*What the exercise asks*. Look for "only" in the material below and show each line that contains it.
-- -- --
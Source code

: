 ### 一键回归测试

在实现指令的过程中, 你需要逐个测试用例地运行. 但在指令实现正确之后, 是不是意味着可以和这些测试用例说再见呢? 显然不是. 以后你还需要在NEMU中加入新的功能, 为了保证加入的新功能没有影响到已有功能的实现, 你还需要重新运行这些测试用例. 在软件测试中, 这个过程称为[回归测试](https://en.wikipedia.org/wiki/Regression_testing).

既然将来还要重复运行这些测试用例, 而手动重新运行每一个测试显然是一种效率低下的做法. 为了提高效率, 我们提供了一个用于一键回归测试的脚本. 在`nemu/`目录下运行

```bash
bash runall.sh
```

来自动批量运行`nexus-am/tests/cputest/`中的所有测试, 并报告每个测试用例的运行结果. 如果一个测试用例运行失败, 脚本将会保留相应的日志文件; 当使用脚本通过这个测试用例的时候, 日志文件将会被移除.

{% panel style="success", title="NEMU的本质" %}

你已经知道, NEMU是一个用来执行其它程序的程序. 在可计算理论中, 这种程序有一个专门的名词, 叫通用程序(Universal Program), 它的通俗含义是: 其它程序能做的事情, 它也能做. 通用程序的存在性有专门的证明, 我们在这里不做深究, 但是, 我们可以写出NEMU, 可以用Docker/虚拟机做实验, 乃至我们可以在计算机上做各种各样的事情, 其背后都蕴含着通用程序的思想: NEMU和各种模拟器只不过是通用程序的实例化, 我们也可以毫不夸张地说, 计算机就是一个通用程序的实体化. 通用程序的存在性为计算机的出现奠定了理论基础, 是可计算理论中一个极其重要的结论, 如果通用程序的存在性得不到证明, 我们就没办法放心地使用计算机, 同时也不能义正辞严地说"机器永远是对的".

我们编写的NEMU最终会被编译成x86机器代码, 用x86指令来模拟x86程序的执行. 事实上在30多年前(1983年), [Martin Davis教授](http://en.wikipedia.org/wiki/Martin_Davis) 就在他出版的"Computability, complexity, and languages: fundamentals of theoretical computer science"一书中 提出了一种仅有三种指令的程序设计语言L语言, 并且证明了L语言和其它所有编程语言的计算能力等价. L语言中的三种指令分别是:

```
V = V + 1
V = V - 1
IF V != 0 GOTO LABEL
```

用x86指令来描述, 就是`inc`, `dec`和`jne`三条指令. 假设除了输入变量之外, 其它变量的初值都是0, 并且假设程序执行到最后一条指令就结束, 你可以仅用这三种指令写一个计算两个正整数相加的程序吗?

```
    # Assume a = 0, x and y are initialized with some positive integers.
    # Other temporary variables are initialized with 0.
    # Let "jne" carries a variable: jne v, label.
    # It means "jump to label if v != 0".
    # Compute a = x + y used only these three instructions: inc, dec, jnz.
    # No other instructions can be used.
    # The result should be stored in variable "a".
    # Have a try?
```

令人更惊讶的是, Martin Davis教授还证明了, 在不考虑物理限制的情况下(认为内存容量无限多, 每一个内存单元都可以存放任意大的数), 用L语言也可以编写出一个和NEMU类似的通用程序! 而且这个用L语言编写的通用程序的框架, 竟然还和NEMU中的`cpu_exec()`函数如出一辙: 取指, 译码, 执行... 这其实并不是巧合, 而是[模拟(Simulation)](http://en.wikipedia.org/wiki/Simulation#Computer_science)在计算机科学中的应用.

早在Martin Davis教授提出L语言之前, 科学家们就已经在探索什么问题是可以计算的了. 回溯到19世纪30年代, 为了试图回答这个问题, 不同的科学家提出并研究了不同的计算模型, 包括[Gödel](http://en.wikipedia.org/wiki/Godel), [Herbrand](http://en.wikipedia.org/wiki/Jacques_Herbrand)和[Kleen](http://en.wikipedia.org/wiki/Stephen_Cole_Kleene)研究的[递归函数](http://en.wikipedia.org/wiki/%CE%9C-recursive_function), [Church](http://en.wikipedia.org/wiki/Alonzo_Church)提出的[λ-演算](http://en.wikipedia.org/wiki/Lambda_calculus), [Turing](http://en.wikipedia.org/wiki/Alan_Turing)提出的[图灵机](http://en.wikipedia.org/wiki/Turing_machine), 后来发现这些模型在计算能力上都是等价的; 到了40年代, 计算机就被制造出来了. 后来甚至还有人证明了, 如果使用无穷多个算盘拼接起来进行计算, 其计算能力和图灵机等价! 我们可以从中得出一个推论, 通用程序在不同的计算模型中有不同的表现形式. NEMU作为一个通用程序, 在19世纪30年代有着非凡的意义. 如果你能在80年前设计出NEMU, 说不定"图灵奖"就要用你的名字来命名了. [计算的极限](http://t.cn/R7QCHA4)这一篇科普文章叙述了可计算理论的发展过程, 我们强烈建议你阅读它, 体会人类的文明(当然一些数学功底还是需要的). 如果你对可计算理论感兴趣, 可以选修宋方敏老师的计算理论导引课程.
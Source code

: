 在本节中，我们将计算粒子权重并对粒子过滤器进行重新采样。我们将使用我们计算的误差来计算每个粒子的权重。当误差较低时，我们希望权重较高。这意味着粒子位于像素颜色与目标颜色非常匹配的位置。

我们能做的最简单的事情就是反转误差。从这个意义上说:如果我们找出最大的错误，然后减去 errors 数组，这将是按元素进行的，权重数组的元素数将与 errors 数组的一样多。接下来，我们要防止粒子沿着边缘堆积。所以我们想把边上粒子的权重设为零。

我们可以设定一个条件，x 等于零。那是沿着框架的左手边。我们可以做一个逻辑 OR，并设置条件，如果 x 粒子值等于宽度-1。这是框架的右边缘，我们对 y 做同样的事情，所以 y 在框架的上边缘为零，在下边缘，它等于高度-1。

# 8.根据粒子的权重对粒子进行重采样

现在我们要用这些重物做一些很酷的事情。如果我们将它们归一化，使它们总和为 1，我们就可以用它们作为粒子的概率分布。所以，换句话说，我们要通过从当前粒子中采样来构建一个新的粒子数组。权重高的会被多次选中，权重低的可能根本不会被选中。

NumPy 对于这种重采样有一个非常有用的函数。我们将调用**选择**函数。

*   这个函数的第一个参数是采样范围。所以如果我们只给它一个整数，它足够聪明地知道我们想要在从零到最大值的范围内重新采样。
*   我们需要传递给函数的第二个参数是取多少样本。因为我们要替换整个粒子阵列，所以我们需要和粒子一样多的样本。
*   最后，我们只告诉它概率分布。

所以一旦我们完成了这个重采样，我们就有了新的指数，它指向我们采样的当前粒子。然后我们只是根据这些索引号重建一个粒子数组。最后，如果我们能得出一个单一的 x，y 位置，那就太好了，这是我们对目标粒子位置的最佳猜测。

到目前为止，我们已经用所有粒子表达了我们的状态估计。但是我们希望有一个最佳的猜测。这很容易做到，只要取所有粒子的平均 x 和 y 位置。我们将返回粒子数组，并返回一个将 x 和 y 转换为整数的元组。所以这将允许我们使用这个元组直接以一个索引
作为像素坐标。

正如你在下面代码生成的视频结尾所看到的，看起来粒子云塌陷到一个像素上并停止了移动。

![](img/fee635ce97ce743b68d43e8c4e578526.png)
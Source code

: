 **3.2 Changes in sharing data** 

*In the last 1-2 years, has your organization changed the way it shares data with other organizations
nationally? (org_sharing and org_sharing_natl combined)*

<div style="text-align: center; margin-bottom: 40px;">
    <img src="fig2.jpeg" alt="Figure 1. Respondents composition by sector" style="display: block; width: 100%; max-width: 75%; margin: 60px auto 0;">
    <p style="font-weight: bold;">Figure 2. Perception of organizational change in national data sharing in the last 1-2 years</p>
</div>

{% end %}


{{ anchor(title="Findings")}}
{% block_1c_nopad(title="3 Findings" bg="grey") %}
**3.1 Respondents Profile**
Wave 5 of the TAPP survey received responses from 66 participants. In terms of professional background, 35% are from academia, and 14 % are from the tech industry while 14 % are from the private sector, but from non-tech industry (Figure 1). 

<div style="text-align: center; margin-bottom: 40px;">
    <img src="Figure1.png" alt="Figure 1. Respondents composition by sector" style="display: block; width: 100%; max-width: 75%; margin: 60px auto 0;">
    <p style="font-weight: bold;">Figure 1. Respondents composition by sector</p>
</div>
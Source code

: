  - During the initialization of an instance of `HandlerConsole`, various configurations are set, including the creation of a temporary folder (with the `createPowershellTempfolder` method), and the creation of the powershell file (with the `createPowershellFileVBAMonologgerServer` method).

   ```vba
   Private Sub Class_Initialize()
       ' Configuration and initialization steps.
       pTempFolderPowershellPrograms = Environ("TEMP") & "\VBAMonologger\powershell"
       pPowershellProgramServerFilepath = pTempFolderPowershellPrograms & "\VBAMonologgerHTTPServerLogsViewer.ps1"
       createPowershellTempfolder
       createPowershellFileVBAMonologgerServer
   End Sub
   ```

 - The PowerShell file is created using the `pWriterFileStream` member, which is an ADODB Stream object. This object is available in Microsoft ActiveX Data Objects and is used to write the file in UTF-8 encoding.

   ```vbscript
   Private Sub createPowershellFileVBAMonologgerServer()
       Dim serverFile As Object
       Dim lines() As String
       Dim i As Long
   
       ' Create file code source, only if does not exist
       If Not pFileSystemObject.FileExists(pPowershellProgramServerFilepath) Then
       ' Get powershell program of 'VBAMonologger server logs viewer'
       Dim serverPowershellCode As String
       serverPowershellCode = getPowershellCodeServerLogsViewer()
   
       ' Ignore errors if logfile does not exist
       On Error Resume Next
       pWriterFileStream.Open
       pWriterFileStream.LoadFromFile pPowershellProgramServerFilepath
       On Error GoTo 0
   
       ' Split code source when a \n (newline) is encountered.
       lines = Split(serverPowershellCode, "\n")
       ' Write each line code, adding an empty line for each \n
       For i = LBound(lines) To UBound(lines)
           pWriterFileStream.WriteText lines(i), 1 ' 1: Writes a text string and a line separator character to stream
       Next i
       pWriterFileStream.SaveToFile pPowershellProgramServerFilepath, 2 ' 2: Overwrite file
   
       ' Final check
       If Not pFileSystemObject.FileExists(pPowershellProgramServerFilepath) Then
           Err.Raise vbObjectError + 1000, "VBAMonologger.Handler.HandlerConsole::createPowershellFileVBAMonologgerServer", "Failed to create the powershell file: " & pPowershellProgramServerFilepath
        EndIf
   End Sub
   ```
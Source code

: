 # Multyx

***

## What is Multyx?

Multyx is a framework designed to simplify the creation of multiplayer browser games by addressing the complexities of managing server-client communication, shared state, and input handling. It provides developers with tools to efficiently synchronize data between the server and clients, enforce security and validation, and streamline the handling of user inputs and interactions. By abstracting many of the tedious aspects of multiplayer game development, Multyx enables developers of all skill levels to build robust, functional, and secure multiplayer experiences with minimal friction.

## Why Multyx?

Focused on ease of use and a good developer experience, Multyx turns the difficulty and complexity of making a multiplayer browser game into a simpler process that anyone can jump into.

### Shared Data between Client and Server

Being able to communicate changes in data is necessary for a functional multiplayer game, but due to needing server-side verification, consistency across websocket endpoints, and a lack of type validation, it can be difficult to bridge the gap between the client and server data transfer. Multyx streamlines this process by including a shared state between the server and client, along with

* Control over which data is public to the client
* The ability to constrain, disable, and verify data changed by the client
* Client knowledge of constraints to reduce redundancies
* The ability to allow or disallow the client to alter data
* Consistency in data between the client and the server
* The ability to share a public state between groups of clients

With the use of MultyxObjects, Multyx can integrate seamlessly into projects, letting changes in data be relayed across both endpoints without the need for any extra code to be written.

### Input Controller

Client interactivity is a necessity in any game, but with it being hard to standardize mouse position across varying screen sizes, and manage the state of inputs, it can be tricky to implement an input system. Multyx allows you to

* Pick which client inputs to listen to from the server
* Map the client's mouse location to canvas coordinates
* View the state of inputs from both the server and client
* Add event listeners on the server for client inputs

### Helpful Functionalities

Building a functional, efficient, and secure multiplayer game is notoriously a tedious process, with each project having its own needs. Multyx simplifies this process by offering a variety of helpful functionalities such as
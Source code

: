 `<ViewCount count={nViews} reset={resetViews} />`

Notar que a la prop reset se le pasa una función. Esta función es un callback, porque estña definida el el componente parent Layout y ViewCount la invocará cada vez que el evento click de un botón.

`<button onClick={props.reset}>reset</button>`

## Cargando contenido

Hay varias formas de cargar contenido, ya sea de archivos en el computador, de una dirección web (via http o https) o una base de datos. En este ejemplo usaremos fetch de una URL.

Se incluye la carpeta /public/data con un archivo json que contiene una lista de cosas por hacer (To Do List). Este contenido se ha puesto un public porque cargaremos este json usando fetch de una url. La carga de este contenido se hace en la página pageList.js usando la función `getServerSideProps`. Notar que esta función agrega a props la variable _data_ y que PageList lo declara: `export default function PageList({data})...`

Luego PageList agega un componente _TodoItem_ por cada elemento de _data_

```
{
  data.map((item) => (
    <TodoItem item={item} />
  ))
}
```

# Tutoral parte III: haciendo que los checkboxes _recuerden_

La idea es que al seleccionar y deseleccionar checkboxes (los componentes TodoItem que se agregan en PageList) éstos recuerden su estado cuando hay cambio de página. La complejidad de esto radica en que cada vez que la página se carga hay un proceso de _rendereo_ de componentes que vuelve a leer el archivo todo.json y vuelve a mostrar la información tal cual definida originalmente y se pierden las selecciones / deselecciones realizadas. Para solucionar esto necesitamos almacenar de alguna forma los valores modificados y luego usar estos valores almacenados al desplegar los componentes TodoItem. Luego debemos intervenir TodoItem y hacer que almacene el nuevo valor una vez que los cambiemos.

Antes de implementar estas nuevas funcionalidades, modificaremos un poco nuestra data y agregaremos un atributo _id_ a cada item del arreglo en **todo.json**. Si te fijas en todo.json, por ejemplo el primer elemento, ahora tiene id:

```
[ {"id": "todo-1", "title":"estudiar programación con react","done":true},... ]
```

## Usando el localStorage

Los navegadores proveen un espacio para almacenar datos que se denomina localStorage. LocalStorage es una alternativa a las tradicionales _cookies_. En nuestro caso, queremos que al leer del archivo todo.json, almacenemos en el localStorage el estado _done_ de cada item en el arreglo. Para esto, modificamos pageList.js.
-- -- --
*Reply to the task*.
    # Compute a = x + y used only these three instructions: inc, dec, jnz.
       ' Create file code source, only if does not exist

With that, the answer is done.